DATA FOR ANALYSIS:
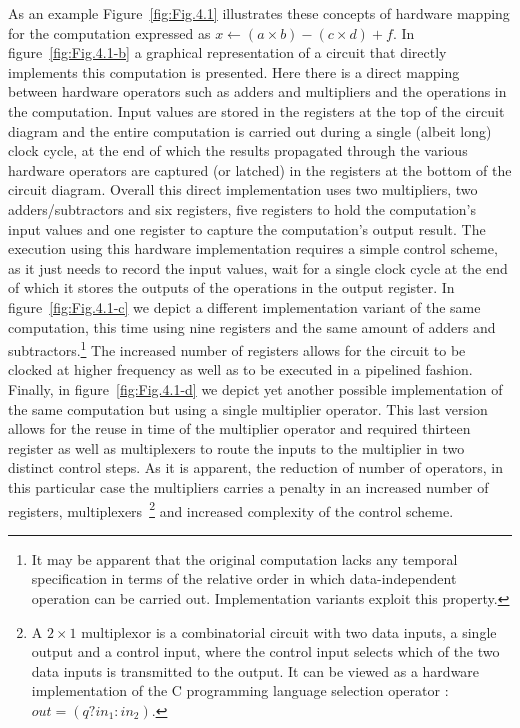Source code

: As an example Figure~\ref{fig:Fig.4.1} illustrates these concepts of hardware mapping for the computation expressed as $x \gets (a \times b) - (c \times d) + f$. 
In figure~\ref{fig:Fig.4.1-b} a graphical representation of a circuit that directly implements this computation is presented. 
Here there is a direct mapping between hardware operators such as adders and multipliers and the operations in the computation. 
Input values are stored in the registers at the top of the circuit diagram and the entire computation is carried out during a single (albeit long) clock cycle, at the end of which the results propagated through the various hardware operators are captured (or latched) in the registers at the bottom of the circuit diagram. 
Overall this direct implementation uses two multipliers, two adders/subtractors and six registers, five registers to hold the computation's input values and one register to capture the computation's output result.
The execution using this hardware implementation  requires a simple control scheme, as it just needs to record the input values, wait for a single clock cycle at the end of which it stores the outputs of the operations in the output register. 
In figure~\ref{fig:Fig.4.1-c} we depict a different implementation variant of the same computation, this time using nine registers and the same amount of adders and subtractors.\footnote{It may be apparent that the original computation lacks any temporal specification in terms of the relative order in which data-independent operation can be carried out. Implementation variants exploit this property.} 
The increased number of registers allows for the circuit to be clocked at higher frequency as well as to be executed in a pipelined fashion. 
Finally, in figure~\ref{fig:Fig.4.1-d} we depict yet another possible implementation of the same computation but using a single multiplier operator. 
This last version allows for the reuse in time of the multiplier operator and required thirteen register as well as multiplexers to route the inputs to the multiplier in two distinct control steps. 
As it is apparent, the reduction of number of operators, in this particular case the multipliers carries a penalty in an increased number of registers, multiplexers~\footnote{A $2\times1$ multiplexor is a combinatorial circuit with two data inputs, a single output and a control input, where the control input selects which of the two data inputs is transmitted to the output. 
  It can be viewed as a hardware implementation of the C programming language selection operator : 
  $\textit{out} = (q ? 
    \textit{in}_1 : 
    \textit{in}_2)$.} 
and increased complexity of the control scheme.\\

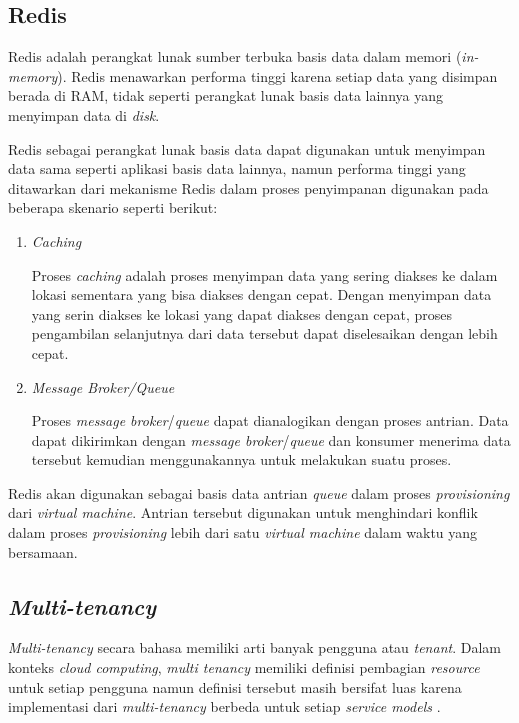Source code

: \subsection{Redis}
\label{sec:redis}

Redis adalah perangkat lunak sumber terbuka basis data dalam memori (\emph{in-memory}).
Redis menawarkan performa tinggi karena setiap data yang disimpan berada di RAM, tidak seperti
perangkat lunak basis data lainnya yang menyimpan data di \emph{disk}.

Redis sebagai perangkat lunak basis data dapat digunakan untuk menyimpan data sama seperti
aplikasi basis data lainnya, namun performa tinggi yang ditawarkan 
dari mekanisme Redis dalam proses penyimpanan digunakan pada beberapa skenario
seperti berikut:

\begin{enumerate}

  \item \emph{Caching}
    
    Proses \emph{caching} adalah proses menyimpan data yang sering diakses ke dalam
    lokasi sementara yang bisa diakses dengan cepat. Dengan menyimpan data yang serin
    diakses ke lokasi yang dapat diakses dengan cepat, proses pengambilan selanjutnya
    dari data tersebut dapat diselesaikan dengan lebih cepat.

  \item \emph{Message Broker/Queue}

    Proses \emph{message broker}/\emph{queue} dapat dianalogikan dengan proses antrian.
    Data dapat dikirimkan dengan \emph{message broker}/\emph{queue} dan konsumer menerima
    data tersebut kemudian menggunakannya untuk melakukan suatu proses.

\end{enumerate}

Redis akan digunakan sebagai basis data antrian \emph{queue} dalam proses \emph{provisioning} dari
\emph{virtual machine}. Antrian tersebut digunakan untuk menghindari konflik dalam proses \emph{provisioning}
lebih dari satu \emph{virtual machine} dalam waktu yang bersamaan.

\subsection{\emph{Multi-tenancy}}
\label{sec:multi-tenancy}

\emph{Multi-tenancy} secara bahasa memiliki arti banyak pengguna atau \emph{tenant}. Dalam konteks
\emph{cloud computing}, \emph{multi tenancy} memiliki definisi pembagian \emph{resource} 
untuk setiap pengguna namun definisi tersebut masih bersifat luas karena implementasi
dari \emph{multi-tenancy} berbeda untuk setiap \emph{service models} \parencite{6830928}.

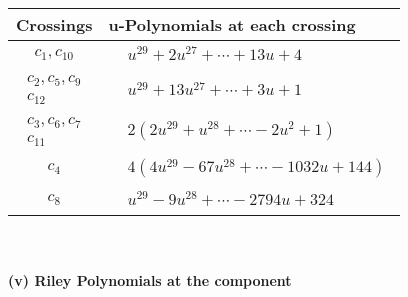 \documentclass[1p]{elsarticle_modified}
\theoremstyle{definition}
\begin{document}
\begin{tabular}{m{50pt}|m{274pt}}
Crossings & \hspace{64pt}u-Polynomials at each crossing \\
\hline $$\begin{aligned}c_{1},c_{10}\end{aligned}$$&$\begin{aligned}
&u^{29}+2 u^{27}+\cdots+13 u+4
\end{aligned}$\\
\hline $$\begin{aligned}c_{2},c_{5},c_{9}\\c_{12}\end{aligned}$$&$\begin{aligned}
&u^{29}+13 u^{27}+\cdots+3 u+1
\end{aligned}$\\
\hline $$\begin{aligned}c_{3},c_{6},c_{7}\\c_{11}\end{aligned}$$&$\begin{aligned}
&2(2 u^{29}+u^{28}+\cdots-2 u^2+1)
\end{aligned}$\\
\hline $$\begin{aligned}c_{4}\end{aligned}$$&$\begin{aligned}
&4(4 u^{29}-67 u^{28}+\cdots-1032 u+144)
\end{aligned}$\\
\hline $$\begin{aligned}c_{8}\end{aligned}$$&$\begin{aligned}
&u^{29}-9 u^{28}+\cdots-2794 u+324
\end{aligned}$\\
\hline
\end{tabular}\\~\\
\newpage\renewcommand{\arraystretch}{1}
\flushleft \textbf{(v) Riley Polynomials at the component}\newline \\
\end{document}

...

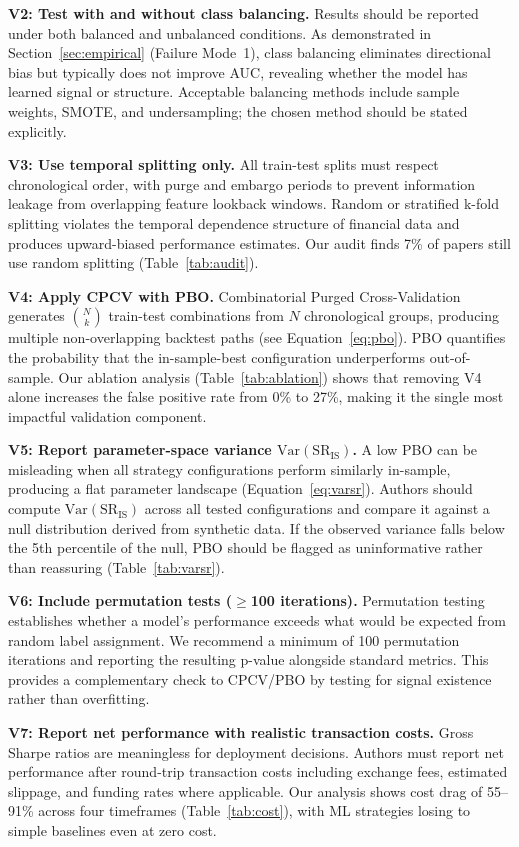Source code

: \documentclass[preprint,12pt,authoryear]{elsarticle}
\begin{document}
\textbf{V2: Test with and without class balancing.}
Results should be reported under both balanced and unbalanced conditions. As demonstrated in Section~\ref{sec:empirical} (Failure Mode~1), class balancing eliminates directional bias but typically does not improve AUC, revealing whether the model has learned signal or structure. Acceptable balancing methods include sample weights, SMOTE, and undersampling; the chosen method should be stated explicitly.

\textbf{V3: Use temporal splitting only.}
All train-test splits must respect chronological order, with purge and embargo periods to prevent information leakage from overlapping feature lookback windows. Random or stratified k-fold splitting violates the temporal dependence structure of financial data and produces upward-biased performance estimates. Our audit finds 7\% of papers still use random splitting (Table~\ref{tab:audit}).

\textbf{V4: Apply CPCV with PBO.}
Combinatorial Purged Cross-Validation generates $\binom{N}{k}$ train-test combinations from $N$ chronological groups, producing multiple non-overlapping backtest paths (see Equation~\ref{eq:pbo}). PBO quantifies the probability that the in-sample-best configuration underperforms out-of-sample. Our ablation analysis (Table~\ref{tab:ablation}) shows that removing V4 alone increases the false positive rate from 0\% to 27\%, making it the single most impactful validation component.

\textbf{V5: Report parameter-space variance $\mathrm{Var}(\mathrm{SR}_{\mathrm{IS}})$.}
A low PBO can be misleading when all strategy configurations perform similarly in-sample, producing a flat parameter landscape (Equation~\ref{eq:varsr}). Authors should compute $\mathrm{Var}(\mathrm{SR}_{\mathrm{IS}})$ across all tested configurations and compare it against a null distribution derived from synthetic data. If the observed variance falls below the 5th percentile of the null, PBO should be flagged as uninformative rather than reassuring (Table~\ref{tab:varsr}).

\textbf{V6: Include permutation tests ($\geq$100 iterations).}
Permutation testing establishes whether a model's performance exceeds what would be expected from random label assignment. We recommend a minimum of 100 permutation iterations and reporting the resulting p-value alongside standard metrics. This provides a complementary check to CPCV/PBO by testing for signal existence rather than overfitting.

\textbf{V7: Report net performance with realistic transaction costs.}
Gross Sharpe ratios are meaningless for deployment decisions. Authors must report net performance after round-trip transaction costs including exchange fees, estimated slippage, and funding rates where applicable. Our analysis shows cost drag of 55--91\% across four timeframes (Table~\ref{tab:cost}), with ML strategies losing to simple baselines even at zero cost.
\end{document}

EXERCISE REQUIREMENTS: Give the number of lines in the listing above that contain the word "same", with no other text.

EXERCISE SOLUTION: 2